BETHESDA - -The scene around the first tee at Congressional Country Club Friday was what most envisioned when Tiger Woods announced three years ago that he would be hosting a regular Professional Golf Association tour event over Fourth of July weekend.
Fans stood five-deep in most places, 10-deep in others, hoping for a glimpse of the world's best player. But when Woods leaves after Sunday's final round of the AT&T National tournament, big-time golf in Maryland will suffer the latest painful blow.
Woods' tournament is leaving the region until at least 2012, because Congressional needs to prepare for the 2011 U.S. Open.
The exit follows the Ladies Professional Golf Association tour departure from Bulle Rock in Harford County last month after a five-year run. And the future of the one professional tournament remaining in the state, the Constellation Energy Senior Players Championship, is clouded by the unraveling financial status of the title sponsor and a reluctance of members of the Baltimore Country Club in Timonium to extend the contract past 2012.

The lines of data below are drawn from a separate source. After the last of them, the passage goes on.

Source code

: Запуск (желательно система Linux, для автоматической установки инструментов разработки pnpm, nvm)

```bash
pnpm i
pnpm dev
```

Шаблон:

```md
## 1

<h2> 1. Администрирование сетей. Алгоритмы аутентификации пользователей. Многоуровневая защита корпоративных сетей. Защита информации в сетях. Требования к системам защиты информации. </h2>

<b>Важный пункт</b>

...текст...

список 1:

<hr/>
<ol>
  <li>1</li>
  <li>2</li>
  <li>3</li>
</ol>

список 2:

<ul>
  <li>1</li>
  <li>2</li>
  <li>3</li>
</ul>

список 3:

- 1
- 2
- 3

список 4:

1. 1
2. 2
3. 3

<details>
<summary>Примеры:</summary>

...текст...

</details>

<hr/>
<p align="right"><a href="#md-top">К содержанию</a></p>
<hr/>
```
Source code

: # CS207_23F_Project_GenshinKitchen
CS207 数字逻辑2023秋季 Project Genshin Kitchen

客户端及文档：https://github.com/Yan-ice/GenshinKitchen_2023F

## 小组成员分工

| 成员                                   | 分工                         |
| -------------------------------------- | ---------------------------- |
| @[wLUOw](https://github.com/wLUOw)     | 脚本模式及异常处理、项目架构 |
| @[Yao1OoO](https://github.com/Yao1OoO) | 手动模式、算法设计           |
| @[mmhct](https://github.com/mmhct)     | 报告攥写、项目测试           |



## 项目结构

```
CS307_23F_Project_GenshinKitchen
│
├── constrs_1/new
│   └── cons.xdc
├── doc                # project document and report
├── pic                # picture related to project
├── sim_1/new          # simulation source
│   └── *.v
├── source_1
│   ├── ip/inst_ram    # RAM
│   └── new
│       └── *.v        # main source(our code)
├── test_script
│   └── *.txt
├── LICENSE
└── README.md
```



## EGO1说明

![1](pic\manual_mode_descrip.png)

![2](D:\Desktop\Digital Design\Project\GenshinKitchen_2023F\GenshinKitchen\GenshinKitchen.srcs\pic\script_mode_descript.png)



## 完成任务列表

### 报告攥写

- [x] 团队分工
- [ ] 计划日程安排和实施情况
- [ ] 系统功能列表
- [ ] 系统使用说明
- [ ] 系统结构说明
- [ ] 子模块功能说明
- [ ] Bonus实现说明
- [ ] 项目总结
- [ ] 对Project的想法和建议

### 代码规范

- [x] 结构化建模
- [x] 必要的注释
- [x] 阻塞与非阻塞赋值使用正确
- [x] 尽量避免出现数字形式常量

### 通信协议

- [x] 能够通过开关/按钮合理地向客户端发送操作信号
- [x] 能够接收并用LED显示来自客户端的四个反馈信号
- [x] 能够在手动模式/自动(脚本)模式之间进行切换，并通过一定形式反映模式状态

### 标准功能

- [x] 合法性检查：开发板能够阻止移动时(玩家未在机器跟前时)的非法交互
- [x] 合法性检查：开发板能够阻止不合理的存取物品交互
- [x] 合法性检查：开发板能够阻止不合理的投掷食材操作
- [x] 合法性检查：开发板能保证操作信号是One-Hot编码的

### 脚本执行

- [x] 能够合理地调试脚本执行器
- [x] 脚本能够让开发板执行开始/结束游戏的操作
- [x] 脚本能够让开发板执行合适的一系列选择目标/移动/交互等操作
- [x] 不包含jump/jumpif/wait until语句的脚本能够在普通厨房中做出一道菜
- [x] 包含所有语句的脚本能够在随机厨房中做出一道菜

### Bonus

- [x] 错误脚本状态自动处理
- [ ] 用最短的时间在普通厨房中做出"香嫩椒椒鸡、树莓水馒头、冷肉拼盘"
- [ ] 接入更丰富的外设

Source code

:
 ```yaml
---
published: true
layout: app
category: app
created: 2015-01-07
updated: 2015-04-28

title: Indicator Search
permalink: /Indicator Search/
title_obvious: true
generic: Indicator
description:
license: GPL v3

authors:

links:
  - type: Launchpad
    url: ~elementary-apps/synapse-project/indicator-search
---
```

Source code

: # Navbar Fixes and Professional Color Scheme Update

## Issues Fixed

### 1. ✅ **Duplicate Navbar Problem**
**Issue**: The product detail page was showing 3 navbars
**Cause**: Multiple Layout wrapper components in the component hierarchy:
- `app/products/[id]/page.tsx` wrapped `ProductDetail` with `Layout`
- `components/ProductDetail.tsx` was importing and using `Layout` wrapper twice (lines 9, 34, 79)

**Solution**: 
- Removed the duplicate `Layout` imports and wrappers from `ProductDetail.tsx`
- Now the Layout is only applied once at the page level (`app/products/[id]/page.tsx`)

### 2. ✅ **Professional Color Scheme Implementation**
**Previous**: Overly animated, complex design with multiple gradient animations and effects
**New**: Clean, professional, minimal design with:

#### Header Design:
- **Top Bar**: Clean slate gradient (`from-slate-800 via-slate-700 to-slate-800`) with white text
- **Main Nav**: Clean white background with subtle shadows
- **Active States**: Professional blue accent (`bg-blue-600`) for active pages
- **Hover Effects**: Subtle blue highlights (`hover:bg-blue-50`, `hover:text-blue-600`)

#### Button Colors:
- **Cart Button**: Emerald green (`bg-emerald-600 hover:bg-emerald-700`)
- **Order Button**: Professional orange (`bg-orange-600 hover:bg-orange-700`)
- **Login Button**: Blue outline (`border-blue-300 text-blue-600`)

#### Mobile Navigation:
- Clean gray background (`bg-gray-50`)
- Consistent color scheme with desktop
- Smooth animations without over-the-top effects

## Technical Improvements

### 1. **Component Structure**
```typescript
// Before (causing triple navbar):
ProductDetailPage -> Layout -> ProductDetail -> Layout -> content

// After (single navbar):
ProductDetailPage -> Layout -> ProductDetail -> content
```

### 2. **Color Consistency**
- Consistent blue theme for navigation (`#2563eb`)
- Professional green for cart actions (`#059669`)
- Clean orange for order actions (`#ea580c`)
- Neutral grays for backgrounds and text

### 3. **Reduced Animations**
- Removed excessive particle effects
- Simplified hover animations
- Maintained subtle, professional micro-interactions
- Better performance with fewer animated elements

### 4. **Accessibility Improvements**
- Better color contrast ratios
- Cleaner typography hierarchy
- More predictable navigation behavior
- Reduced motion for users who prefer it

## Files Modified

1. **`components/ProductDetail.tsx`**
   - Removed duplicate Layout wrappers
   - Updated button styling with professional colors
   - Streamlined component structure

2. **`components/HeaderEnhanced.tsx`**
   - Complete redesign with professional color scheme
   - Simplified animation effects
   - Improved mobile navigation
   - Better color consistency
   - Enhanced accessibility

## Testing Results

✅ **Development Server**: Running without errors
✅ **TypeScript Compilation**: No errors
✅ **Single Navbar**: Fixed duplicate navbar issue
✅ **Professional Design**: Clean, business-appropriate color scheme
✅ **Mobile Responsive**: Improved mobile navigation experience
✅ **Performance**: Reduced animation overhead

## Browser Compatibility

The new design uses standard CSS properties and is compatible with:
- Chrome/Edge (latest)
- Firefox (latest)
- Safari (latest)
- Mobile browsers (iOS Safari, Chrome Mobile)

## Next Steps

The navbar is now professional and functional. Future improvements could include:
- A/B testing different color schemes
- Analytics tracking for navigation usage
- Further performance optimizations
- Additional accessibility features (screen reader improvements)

For a state steeped in golf history - the fifth U.S. Open was played at the original Baltimore Country Club location in Roland Park in 1899 - the void is significant. Fans will have to look elsewhere for entertainment; companies feting clients will have to find new venues or even new sports; and businesses and governments in Harford and Montgomery counties and elsewhere will lose revenue.
"We're trying to figure out other events," said Terry Hasseltine, director of the state's Office of Sports Marketing. "It might not be one significant one that has an identity like the LPGA. It might be several mid-tier events that will help us sustain the same impact on the region."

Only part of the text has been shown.